EXERCISE DESCRIPTION
Output all entries precisely.

===

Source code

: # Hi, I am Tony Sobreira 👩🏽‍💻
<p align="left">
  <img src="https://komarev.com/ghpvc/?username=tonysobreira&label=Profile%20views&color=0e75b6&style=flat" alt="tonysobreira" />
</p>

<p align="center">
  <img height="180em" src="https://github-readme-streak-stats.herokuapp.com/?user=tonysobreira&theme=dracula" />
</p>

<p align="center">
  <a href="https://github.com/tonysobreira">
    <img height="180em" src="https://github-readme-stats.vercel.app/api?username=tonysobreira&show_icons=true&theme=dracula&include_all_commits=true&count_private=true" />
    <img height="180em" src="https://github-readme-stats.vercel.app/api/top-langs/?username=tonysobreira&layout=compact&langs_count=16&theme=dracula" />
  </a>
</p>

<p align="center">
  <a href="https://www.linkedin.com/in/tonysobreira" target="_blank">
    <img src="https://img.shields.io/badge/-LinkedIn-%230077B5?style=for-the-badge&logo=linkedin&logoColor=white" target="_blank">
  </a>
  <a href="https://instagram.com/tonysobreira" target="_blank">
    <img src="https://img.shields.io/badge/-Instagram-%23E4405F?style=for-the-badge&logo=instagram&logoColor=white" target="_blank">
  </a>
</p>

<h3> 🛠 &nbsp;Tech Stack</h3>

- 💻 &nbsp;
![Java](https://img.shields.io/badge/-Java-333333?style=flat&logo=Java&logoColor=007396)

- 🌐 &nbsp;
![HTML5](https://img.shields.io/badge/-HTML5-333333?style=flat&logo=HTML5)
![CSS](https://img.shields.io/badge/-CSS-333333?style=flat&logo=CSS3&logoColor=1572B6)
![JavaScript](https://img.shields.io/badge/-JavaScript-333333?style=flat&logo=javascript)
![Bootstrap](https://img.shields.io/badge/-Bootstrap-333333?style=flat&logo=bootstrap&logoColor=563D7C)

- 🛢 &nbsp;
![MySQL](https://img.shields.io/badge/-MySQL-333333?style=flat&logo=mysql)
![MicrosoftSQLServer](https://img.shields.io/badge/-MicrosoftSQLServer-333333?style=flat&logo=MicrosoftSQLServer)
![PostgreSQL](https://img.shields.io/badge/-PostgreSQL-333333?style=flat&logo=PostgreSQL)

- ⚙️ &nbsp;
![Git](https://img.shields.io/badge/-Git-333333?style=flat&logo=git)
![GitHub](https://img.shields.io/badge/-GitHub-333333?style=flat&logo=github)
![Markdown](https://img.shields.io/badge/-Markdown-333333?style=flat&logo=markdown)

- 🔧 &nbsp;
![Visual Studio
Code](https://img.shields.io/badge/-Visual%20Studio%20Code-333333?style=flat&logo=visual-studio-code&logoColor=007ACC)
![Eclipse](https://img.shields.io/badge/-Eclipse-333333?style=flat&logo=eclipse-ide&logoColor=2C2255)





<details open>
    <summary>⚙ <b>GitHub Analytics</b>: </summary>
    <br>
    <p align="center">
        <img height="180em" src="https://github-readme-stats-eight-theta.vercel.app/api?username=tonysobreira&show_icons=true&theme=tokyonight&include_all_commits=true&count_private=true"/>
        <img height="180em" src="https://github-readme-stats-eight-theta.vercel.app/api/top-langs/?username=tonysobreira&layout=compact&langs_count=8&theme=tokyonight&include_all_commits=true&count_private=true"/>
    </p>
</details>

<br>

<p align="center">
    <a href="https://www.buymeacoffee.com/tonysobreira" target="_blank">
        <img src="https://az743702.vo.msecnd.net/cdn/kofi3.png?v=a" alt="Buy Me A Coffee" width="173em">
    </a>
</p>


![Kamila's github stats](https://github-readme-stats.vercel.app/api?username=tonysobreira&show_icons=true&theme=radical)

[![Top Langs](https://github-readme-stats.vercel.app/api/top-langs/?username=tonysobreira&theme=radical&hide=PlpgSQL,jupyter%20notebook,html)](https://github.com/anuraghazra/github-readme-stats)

===

WRITTEN ANSWER
Source code

: # Hi, I am Tony Sobreira 👩🏽‍💻
<p align="left">
  <img src="https://komarev.com/ghpvc/?username=tonysobreira&label=Profile%20views&color=0e75b6&style=flat" alt="tonysobreira" />
</p>

<p align="center">
  <img height="180em" src="https://github-readme-streak-stats.herokuapp.com/?user=tonysobreira&theme=dracula" />
</p>

<p align="center">
  <a href="https://github.com/tonysobreira">
    <img height="180em" src="https://github-readme-stats.vercel.app/api?username=tonysobreira&show_icons=true&theme=dracula&include_all_commits=true&count_private=true" />
    <img height="180em" src="https://github-readme-stats.vercel.app/api/top-langs/?username=tonysobreira&layout=compact&langs_count=16&theme=dracula" />
  </a>
</p>

<p align="center">
  <a href="https://www.linkedin.com/in/tonysobreira" target="_blank">
    <img src="https://img.shields.io/badge/-LinkedIn-%230077B5?style=for-the-badge&logo=linkedin&logoColor=white" target="_blank">
  </a>
  <a href="https://instagram.com/tonysobreira" target="_blank">
    <img src="https://img.shields.io/badge/-Instagram-%23E4405F?style=for-the-badge&logo=instagram&logoColor=white" target="_blank">
  </a>
</p>

<h3> 🛠 &nbsp;Tech Stack</h3>

- 💻 &nbsp;
![Java](https://img.shields.io/badge/-Java-333333?style=flat&logo=Java&logoColor=007396)

- 🌐 &nbsp;
![HTML5](https://img.shields.io/badge/-HTML5-333333?style=flat&logo=HTML5)
![CSS](https://img.shields.io/badge/-CSS-333333?style=flat&logo=CSS3&logoColor=1572B6)
![JavaScript](https://img.shields.io/badge/-JavaScript-333333?style=flat&logo=javascript)
![Bootstrap](https://img.shields.io/badge/-Bootstrap-333333?style=flat&logo=bootstrap&logoColor=563D7C)

- 🛢 &nbsp;
![MySQL](https://img.shields.io/badge/-MySQL-333333?style=flat&logo=mysql)
![MicrosoftSQLServer](https://img.shields.io/badge/-MicrosoftSQLServer-333333?style=flat&logo=MicrosoftSQLServer)
![PostgreSQL](https://img.shields.io/badge/-PostgreSQL-333333?style=flat&logo=PostgreSQL)

- ⚙️ &nbsp;
![Git](https://img.shields.io/badge/-Git-333333?style=flat&logo=git)
![GitHub](https://img.shields.io/badge/-GitHub-333333?style=flat&logo=github)
![Markdown](https://img.shields.io/badge/-Markdown-333333?style=flat&logo=markdown)

- 🔧 &nbsp;
![Visual Studio
Code](https://img.shields.io/badge/-Visual%20Studio%20Code-333333?style=flat&logo=visual-studio-code&logoColor=007ACC)
![Eclipse](https://img.shields.io/badge/-Eclipse-333333?style=flat&logo=eclipse-ide&logoColor=2C2255)





<details open>
    <summary>⚙ <b>GitHub Analytics</b>: </summary>
    <br>
    <p align="center">
        <img height="180em" src="https://github-readme-stats-eight-theta.vercel.app/api?username=tonysobreira&show_icons=true&theme=tokyonight&include_all_commits=true&count_private=true"/>
        <img height="180em" src="https://github-readme-stats-eight-theta.vercel.app/api/top-langs/?username=tonysobreira&layout=compact&langs_count=8&theme=tokyonight&include_all_commits=true&count_private=true"/>
    </p>
</details>

<br>

<p align="center">
    <a href="https://www.buymeacoffee.com/tonysobreira" target="_blank">
        <img src="https://az743702.vo.msecnd.net/cdn/kofi3.png?v=a" alt="Buy Me A Coffee" width="173em">
    </a>
</p>


![Kamila's github stats](https://github-readme-stats.vercel.app/api?username=tonysobreira&show_icons=true&theme=radical)

[![Top Langs](https://github-readme-stats.vercel.app/api/top-langs/?username=tonysobreira&theme=radical&hide=PlpgSQL,jupyter%20notebook,html)](https://github.com/anuraghazra/github-readme-stats)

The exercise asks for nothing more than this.